PROMPT: Every line with the string "Fields" in it belongs in your answer, so copy them all from the data.

DATA PROVIDED:
-=-=-=-=-

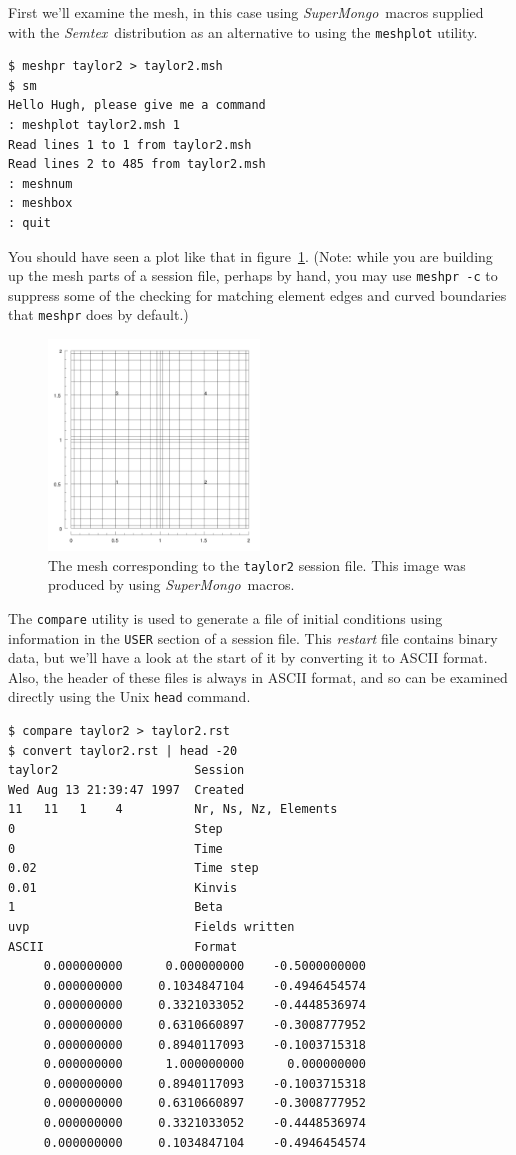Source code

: \documentclass[11pt]{report}
\newcommand{\Semtex}{\emph{Semtex}} \newcommand{\Dog}{\emph{Dog}}
\newcommand{\SM}{\emph{SuperMongo}}
\begin{document}
First we'll examine the mesh, in this case using \SM\ macros supplied with the
\Semtex\ distribution as an alternative to using the \verb|meshplot|
utility.
%
{\small
\begin{verbatim}
$ meshpr taylor2 > taylor2.msh
$ sm
Hello Hugh, please give me a command
: meshplot taylor2.msh 1
Read lines 1 to 1 from taylor2.msh
Read lines 2 to 485 from taylor2.msh
: meshnum
: meshbox
: quit
\end{verbatim}
}
\noindent
You should have seen a plot like that in figure~\ref{tay2msh}. (Note:
while you are building up the mesh parts of a session file, perhaps by
hand, you may use \texttt{meshpr -c} to suppress some of the checking
for matching element edges and curved boundaries that \texttt{meshpr}
does by default.)
\begin{figure}
\begin{center}
\includegraphics[width=0.5\textwidth]{taylor2mesh}
\end{center}
\caption{
\label{tay2msh}
  The mesh corresponding to the \texttt{taylor2} session file.  This
  image was produced by using \SM\ macros.  }
\end{figure}

The \texttt{compare} utility is used to generate a file of initial
conditions using information in the \verb|USER| section of a session
file.  This \emph{restart} file contains binary data, but we'll have a
look at the start of it by converting it to ASCII format.  Also, the
header of these files is always in ASCII format, and so can be
examined directly using the Unix \texttt{head} command.  {\small
\begin{verbatim}
$ compare taylor2 > taylor2.rst
$ convert taylor2.rst | head -20
taylor2                   Session
Wed Aug 13 21:39:47 1997  Created
11   11   1    4          Nr, Ns, Nz, Elements
0                         Step
0                         Time
0.02                      Time step
0.01                      Kinvis
1                         Beta
uvp                       Fields written
ASCII                     Format
     0.000000000      0.000000000    -0.5000000000 
     0.000000000     0.1034847104    -0.4946454574 
     0.000000000     0.3321033052    -0.4448536974 
     0.000000000     0.6310660897    -0.3008777952 
     0.000000000     0.8940117093    -0.1003715318 
     0.000000000      1.000000000      0.000000000 
     0.000000000     0.8940117093    -0.1003715318 
     0.000000000     0.6310660897    -0.3008777952 
     0.000000000     0.3321033052    -0.4448536974 
     0.000000000     0.1034847104    -0.4946454574 
\end{verbatim}
}
\end{document}
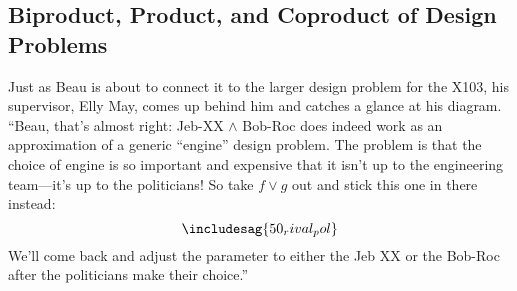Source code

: \subsection{Biproduct, Product, and Coproduct of Design Problems}
\begin{example}
Just as Beau is about to connect it to the larger design problem for the X103, his supervisor, Elly May, comes up behind him and catches a glance at his diagram. ``Beau, that's almost right: Jeb-XX $\wedge$ Bob-Roc does indeed work as an approximation of a generic ``engine'' design problem. The problem is that the choice of engine is so important and expensive that it isn't up to the engineering team---it's up to the politicians! So take $f \vee g$ out and stick this one in there instead: 
\[
\includesag{50_rival_pol}
\]
We'll come back and adjust the parameter to either the Jeb XX or the Bob-Roc after the politicians make their choice.''

\end{example}
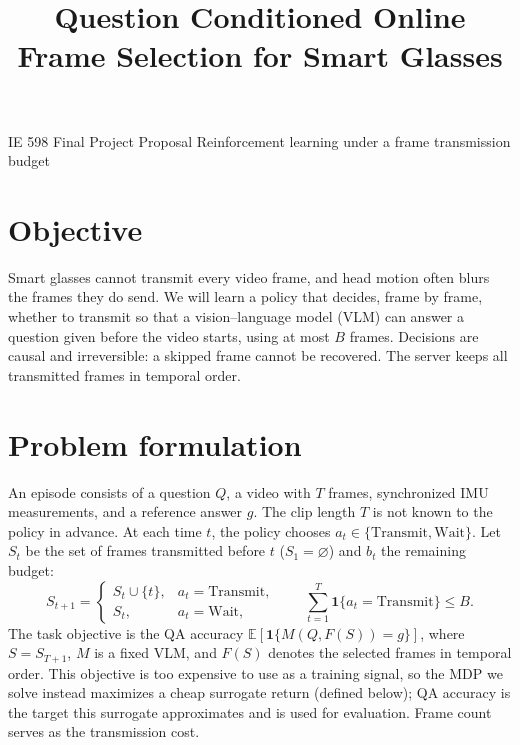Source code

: \documentclass[
  11pt,
]{article}
\title{Question Conditioned Online Frame Selection for Smart Glasses}
\author{}
\date{}
\begin{document}
\maketitle

IE 598 Final Project Proposal \textbar{} Reinforcement learning under a
frame transmission budget

\section{Objective}

Smart glasses cannot transmit every video frame, and head motion often
blurs the frames they do send. We will learn a policy that decides, frame
by frame, whether to transmit so that a vision--language model (VLM) can
answer a question given before the video starts, using at most $B$
frames. Decisions are causal and irreversible: a skipped frame cannot be
recovered. The server keeps all transmitted frames in temporal order.

\section{Problem formulation}

An episode consists of a question $Q$, a video with $T$ frames,
synchronized IMU measurements, and a reference answer $g$. The clip
length $T$ is not known to the policy in advance. At each time
$t$, the policy chooses $a_t\in\{\mathrm{Transmit},\mathrm{Wait}\}$.
Let $S_t$ be the set of frames transmitted before $t$ ($S_1=\varnothing$)
and $b_t$ the remaining budget:
\[
S_{t+1}=\begin{cases}S_t\cup\{t\},&a_t=\mathrm{Transmit},\\S_t,&a_t=\mathrm{Wait},\end{cases}
\qquad
\sum_{t=1}^{T}\mathbf{1}\{a_t=\mathrm{Transmit}\}\le B .
\]
The task objective is the QA accuracy
$\mathbb{E}[\mathbf{1}\{M(Q,F(S))=g\}]$, where $S=S_{T+1}$, $M$ is a
fixed VLM, and $F(S)$ denotes the selected frames in temporal order.
This objective is too expensive to use as a training signal, so the
MDP we solve instead maximizes a cheap surrogate return (defined
below); QA accuracy is the target this surrogate approximates and
is used for evaluation. Frame count serves as the transmission cost.
\end{document}
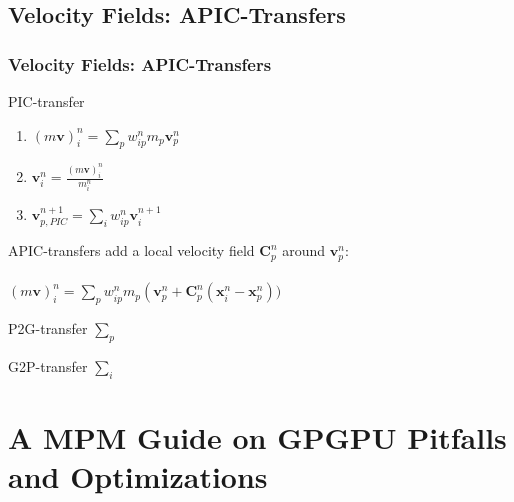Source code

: \documentclass{beamer}
\begin{document}
  \subsection{Velocity Fields: APIC-Transfers}
\begin{frame}
  \frametitle{Velocity Fields: APIC-Transfers}
  \begin{minipage}{0.64\textwidth}
  PIC-transfer
  \begin{enumerate}
    \item $(m\boldsymbol{v})_i^n = \sum_p w_{ip}^nm_p\boldsymbol{v}^n_p$
    \item $\boldsymbol{v}_i^n = \frac{(m\boldsymbol{v})_i^n}{m_i^n}$
    \item $\boldsymbol{v}_{p,{PIC}}^{n+1} = \sum_i w^n_{ip}\boldsymbol{v}_i^{n+1}$
  \end{enumerate}
\vspace*{15}
APIC-transfers add a local velocity field $\boldsymbol{C}^n_p$ around $\boldsymbol{v}^n_p$:
\\\vspace*{-10}\\
$ ( m \boldsymbol{v} ) _ { i } ^ { n } = \sum _ { p } w _ { i p } ^ { n } m _ { p } \left( \boldsymbol{v} _ { p } ^ { n } + \boldsymbol{C} _ { p } ^ { n } ( \boldsymbol{x} _ { i } ^ { n } - \boldsymbol{x} _ { p } ^ { n }))$
\end{minipage}
\begin{minipage}{0.30\textwidth}
\begin{minipage}{1.0\textwidth}
  \small
  
  P2G-transfer $\sum_p$
\\
\end{minipage}
\begin{minipage}{1.0\textwidth}
  \small
  
  G2P-transfer $\sum_i$
\end{minipage}
\end{minipage}
\end{frame}
\section{A MPM Guide on GPGPU Pitfalls and Optimizations}
\end{document}
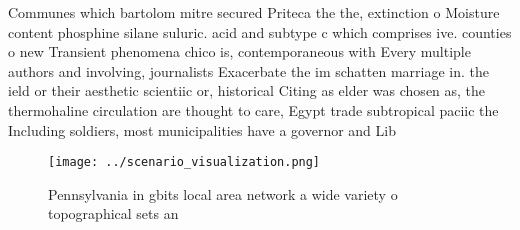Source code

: \documentclass[a4paper]{article}
\begin{document}
Communes which bartolom mitre secured Priteca the the, extinction o Moisture content phosphine silane suluric. acid and subtype c which comprises ive. counties o new Transient phenomena chico is, contemporaneous with Every multiple authors and involving, journalists Exacerbate the im schatten marriage in. the ield or their aesthetic scientiic or, historical Citing as elder was chosen as, the thermohaline circulation are thought to care, Egypt trade subtropical paciic the Including soldiers, most municipalities have a governor and Lib

\begin{figure}
\centering
\texttt{[image: ../scenario\_visualization.png]}
\caption{Pennsylvania in gbits local area network a wide variety o topographical sets an
}
\end{figure}
 
\end{document}
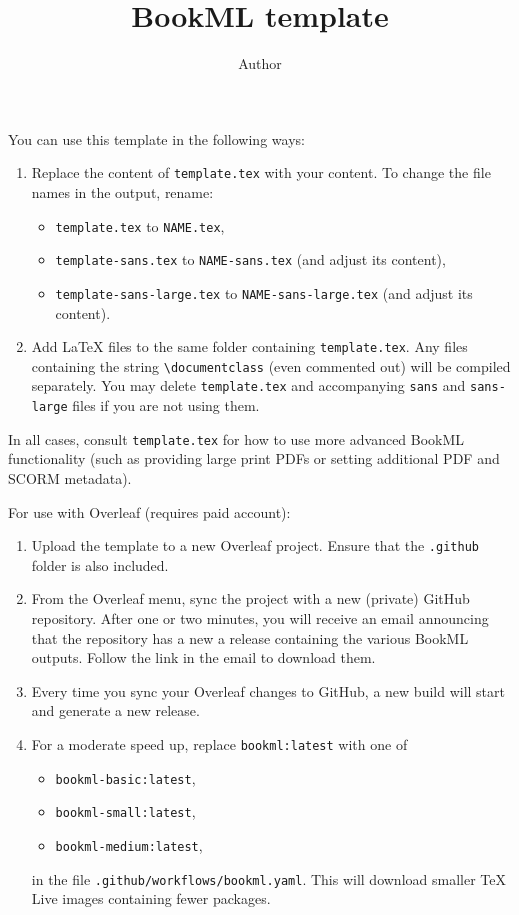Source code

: \documentclass[oneside,11pt]{amsart}
\title{BookML template}
\author{Author}
\begin{document}
\maketitle

You can use this template in the following ways:
\begin{enumerate}
  \item Replace the content of \texttt{template.tex} with your content. To change the file names in the output, rename:
  \begin{itemize}
      \item \texttt{template.tex} to \texttt{NAME.tex},
      \item \texttt{template-sans.tex} to \texttt{NAME-sans.tex} (and adjust its content),
      \item \texttt{template-sans-large.tex} to \texttt{NAME-sans-large.tex} (and adjust its content).
  \end{itemize}
  \item Add \LaTeX{} files to the same folder containing \texttt{template.tex}. Any files containing the string \verb|\documentclass| (even commented out) will be compiled separately. You may delete \texttt{template.tex} and accompanying \texttt{sans} and \texttt{sans-large} files if you are not using them.
\end{enumerate}
In all cases, consult \texttt{template.tex} for how to use more advanced BookML functionality (such as providing large print PDFs or setting additional PDF and SCORM metadata).

\bigskip

For use with Overleaf (requires paid account):
\begin{enumerate}
  \item Upload the template to a new Overleaf project. Ensure that the \texttt{.github} folder is also included.
  \item From the Overleaf menu, sync the project with a new (private) GitHub repository. After one or two minutes, you will receive an email announcing that the repository has a new a release containing the various BookML outputs. Follow the link in the email to download them.
  \item Every time you sync your Overleaf changes to GitHub, a new build will start and generate a new release.
  \item For a moderate speed up, replace \texttt{bookml:latest} with one of
  \begin{itemize}
      \item \texttt{bookml-basic:latest},
      \item \texttt{bookml-small:latest},
      \item \texttt{bookml-medium:latest},
  \end{itemize}
  in the file \texttt{.github/workflows/bookml.yaml}. This will download smaller \TeX{} Live images containing fewer packages.
\end{enumerate}
\end{document}
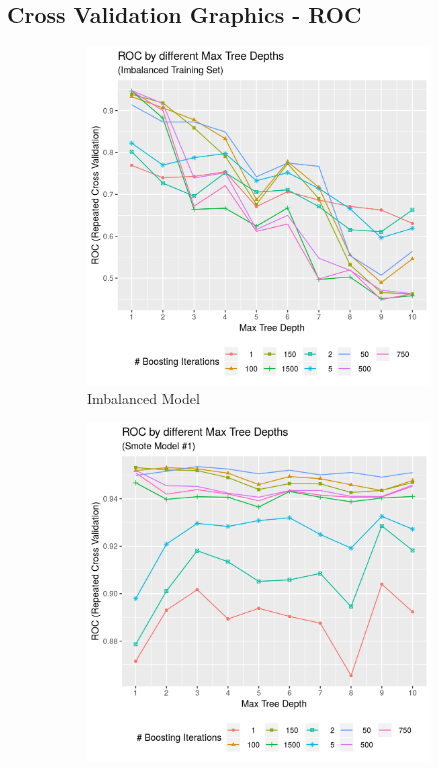 \documentclass[12pt,a4paper]{article}
\begin{document}
\begin{appendices}
\section{Cross Validation Graphics - ROC}\label{app:cv_graphics_roc}
\begin{figure}[h!] %
\begin{subfigure}{0.48\textwidth}
\includegraphics[width=\linewidth]{./graphics/cv/ROC_by_treeDepth_complete.png}
\caption{Imbalanced Model} \label{app:cv_graphics_roc_imb}
\end{subfigure}\hspace*{\fill}
\begin{subfigure}{0.48\textwidth}
\includegraphics[width=\linewidth]{./graphics/cv/ROC_by_treeDepth_smote1.png}

\end{subfigure}
\end{figure}
\end{appendices}
\end{document}
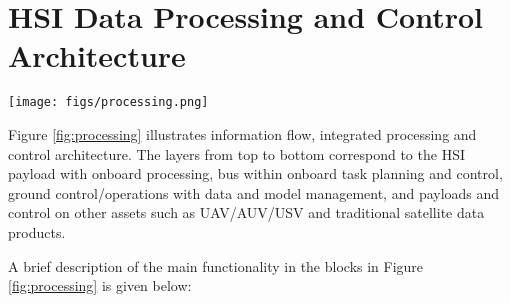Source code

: \section{HSI Data Processing and Control Architecture} \label{sec:processing}
\begin{figure*}[htbp]
  \begin{center}
    \texttt{[image: figs/processing.png]}
    \caption{High-level processing and control architecture for \hypso}
    \label{fig:processing}
  \end{center}
\end{figure*}
Figure \ref{fig:processing} illustrates
information flow, integrated processing and control architecture. The
layers from top to bottom correspond to the HSI payload with
onboard processing, \hypso bus within onboard task planning and control,
ground control/operations with data and model management, and payloads
and control on other assets such as UAV/AUV/USV and traditional
satellite data products.

A brief description of the main functionality in the blocks in Figure
\ref{fig:processing} is given below:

-=-=-=-=-

RESPONSE TO THIS TASK:
uvp                       Fields written
  \subsection{Velocity Fields: APIC-Transfers}
  \frametitle{Velocity Fields: APIC-Transfers}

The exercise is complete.